Now, back to my address. The foundations of this building in the Dorćol district of Belgrade, were laid beginning in 1914 (again, the First World War!) according to the design of Petar Bajalović, and the building was completed in 1924 in the so-called Serbian-Byzantine style with elements of the Wiener Secession, which is a rarely used combination in the architecture of Belgrade. It could be called the place from which I speak, both in the literal and in the symbolic sense. If I would add to that the sense of writing, liberated, and here and there my own impudent attitude, then I could add something else as well. The historical heritage of Ottoman-Islamic architecture left behind by Sinan is not the only connection between the past and present. There are others: for example, the wordplay of the Serbian names Bajo/Bajica – a future vizier of Turkey, the most powerful empire at the peak of its might while he was alive – with the surnames of the Serbian architect of my building, Bajalović, and the author of this book – V. B. (whose surname, after its Germanisation by Maria Theresa in Vojvodina long ago, was closer to Bajalović’s surname than to Bajica’s name). Then, the fact that my home rests on the remains of that ‘enemy’ culture of the time, with its modern address being the ‘Street of Emperor Dušan’, named after a Serbian ruler from the 14th century, called ‘the Great’, who made Serbia the greatest it had been in its history, not only territorially speaking, just as Suleiman the Magnificent did for Turkey with the zealous aid of Bajica/Sokollu Mehmed Pasha two centuries later. Thus, that is the building from which I speak, whose square tower at the very top carries an inscription, in large letters, saying that it belongs/belonged to the Society of St. Sava (the greatest of Serbian Saints, and also the most important secular figure).

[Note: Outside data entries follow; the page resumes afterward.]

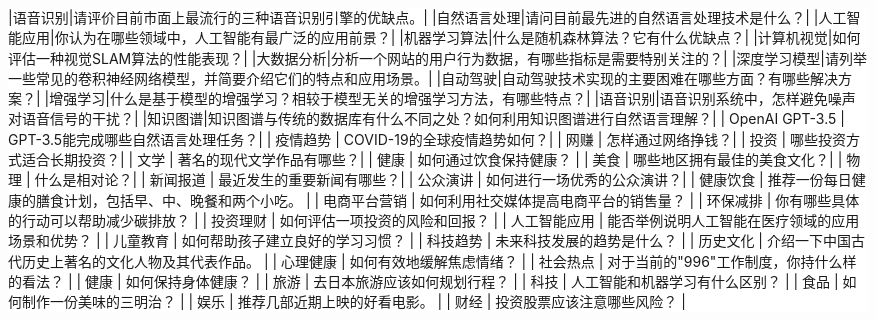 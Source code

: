 |语音识别|请评价目前市面上最流行的三种语音识别引擎的优缺点。|
|自然语言处理|请问目前最先进的自然语言处理技术是什么？|
|人工智能应用|你认为在哪些领域中，人工智能有最广泛的应用前景？|
|机器学习算法|什么是随机森林算法？它有什么优缺点？|
|计算机视觉|如何评估一种视觉SLAM算法的性能表现？|
|大数据分析|分析一个网站的用户行为数据，有哪些指标是需要特别关注的？|
|深度学习模型|请列举一些常见的卷积神经网络模型，并简要介绍它们的特点和应用场景。|
|自动驾驶|自动驾驶技术实现的主要困难在哪些方面？有哪些解决方案？|
|增强学习|什么是基于模型的增强学习？相较于模型无关的增强学习方法，有哪些特点？|
|语音识别|语音识别系统中，怎样避免噪声对语音信号的干扰？|
|知识图谱|知识图谱与传统的数据库有什么不同之处？如何利用知识图谱进行自然语言理解？|
| OpenAI GPT-3.5 | GPT-3.5能完成哪些自然语言处理任务？|
| 疫情趋势 | COVID-19的全球疫情趋势如何？|
| 网赚 | 怎样通过网络挣钱？|
| 投资 | 哪些投资方式适合长期投资？|
| 文学 | 著名的现代文学作品有哪些？|
| 健康 | 如何通过饮食保持健康？ |
| 美食 | 哪些地区拥有最佳的美食文化？|
| 物理 | 什么是相对论？|
| 新闻报道 | 最近发生的重要新闻有哪些？|
| 公众演讲 | 如何进行一场优秀的公众演讲？|
| 健康饮食 | 推荐一份每日健康的膳食计划，包括早、中、晚餐和两个小吃。 |
| 电商平台营销 | 如何利用社交媒体提高电商平台的销售量？ |
| 环保减排 | 你有哪些具体的行动可以帮助减少碳排放？ |
| 投资理财 | 如何评估一项投资的风险和回报？ |
| 人工智能应用 | 能否举例说明人工智能在医疗领域的应用场景和优势？ |
| 儿童教育 | 如何帮助孩子建立良好的学习习惯？ |
| 科技趋势 | 未来科技发展的趋势是什么？ |
| 历史文化 | 介绍一下中国古代历史上著名的文化人物及其代表作品。 |
| 心理健康 | 如何有效地缓解焦虑情绪？ |
| 社会热点 | 对于当前的"996"工作制度，你持什么样的看法？ |
| 健康                     | 如何保持身体健康？                                                                                      |
| 旅游                     | 去日本旅游应该如何规划行程？                                                                            |
| 科技                     | 人工智能和机器学习有什么区别？                                                                          |
| 食品                     | 如何制作一份美味的三明治？                                                                              |
| 娱乐                     | 推荐几部近期上映的好看电影。                                                                             |
| 财经                     | 投资股票应该注意哪些风险？                                                                              | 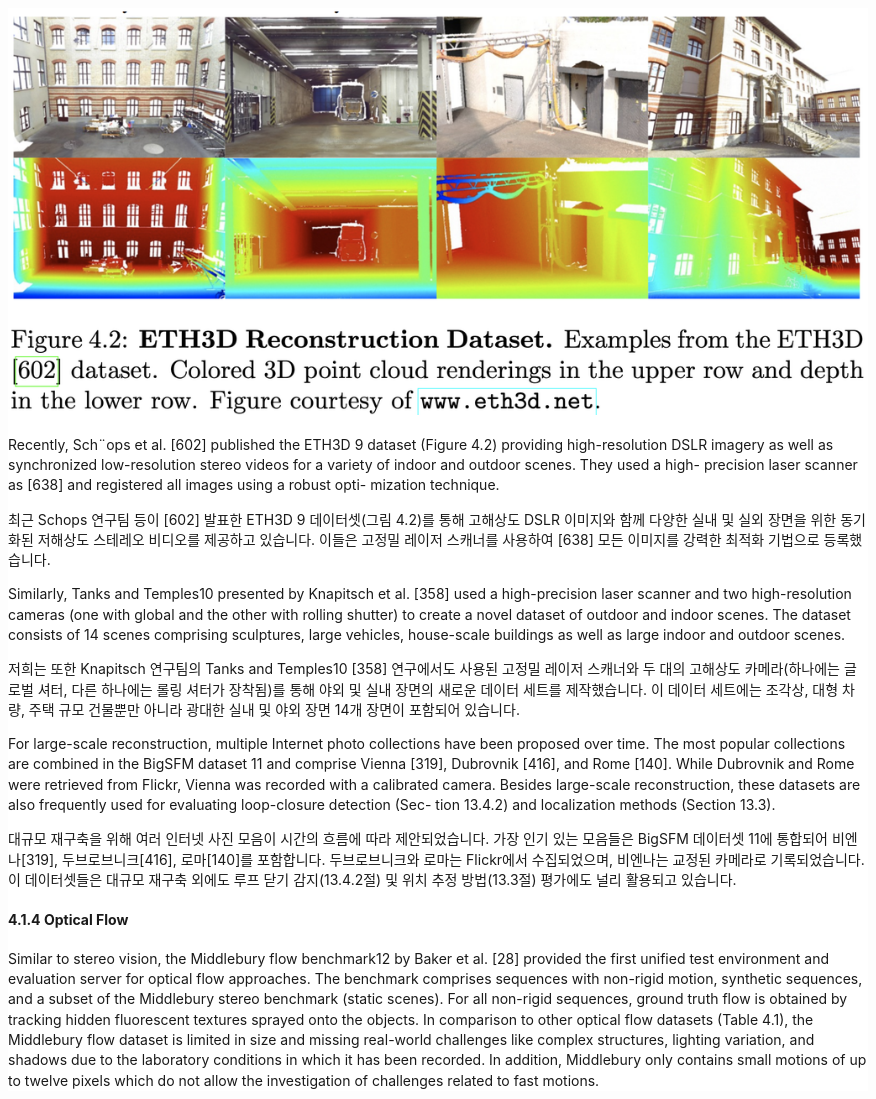 ![](./figure/4.2.png)

Recently, Sch¨ops et al. [602] published the ETH3D 9 dataset (Figure 4.2) providing high-resolution DSLR imagery as well as synchronized low-resolution stereo videos for a variety of indoor and outdoor scenes. They used a high- precision laser scanner as [638] and registered all images using a robust opti- mization technique.

최근 Schops 연구팀 등이 [602] 발표한 ETH3D 9 데이터셋(그림 4.2)를 통해 고해상도 DSLR 이미지와 함께 다양한 실내 및 실외 장면을 위한 동기화된 저해상도 스테레오 비디오를 제공하고 있습니다. 이들은 고정밀 레이저 스캐너를 사용하여 [638] 모든 이미지를 강력한 최적화 기법으로 등록했습니다.

Similarly, Tanks and Temples10 presented by Knapitsch et al. [358] used a high-precision laser scanner and two high-resolution cameras (one with global and the other with rolling shutter) to create a novel dataset of outdoor and indoor scenes. The dataset consists of 14 scenes comprising sculptures, large vehicles, house-scale buildings as well as large indoor and outdoor scenes.

저희는 또한 Knapitsch 연구팀의 Tanks and Temples10 [358] 연구에서도 사용된 고정밀 레이저 스캐너와 두 대의 고해상도 카메라(하나에는 글로벌 셔터, 다른 하나에는 롤링 셔터가 장착됨)를 통해 야외 및 실내 장면의 새로운 데이터 세트를 제작했습니다. 이 데이터 세트에는 조각상, 대형 차량, 주택 규모 건물뿐만 아니라 광대한 실내 및 야외 장면 14개 장면이 포함되어 있습니다.

For large-scale reconstruction, multiple Internet photo collections have been proposed over time. The most popular collections are combined in the BigSFM dataset 11 and comprise Vienna [319], Dubrovnik [416], and Rome [140]. While Dubrovnik and Rome were retrieved from Flickr, Vienna was recorded with a calibrated camera. Besides large-scale reconstruction, these datasets are also frequently used for evaluating loop-closure detection (Sec- tion 13.4.2) and localization methods (Section 13.3).

대규모 재구축을 위해 여러 인터넷 사진 모음이 시간의 흐름에 따라 제안되었습니다. 가장 인기 있는 모음들은 BigSFM 데이터셋 11에 통합되어 비엔나[319], 두브로브니크[416], 로마[140]를 포함합니다. 두브로브니크와 로마는 Flickr에서 수집되었으며, 비엔나는 교정된 카메라로 기록되었습니다. 이 데이터셋들은 대규모 재구축 외에도 루프 닫기 감지(13.4.2절) 및 위치 추정 방법(13.3절) 평가에도 널리 활용되고 있습니다.

#### 4.1.4 Optical Flow

Similar to stereo vision, the Middlebury flow benchmark12 by Baker et al. [28] provided the first unified test environment and evaluation server for optical flow approaches. The benchmark comprises sequences with non-rigid motion, synthetic sequences, and a subset of the Middlebury stereo benchmark (static scenes). For all non-rigid sequences, ground truth flow is obtained by tracking hidden fluorescent textures sprayed onto the objects. In comparison to other optical flow datasets (Table 4.1), the Middlebury flow dataset is limited in size and missing real-world challenges like complex structures, lighting variation, and shadows due to the laboratory conditions in which it has been recorded. In addition, Middlebury only contains small motions of up to twelve pixels which do not allow the investigation of challenges related to fast motions.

History especially favours the greatest, the strongest, the most powerful and all the other ‘mosts’. This book, however, has a different purpose: to ask, for instance, whether any of these ‘mosts’ from the preceding paragraph ever came into conflict here, did they meet? And why? If the answer to any of those is ‘yes’, then the book asks how, and what happened before that, and after that, then again how, and perhaps even why... In this case, even the name of the place where these thoughts occur to me, the Dorćol district of Belgrade, is of Turkish origins (Dort-jol), suggesting even linguistically and literally that this is (was) a place of meeting, of gathering and remaining, because in Turkish it marks four roads or, if you will, the crossroads.
In summary: this book deals with gathering the probable and certainly the ephemeral.
Meanwhile, history still stands steady as a monument.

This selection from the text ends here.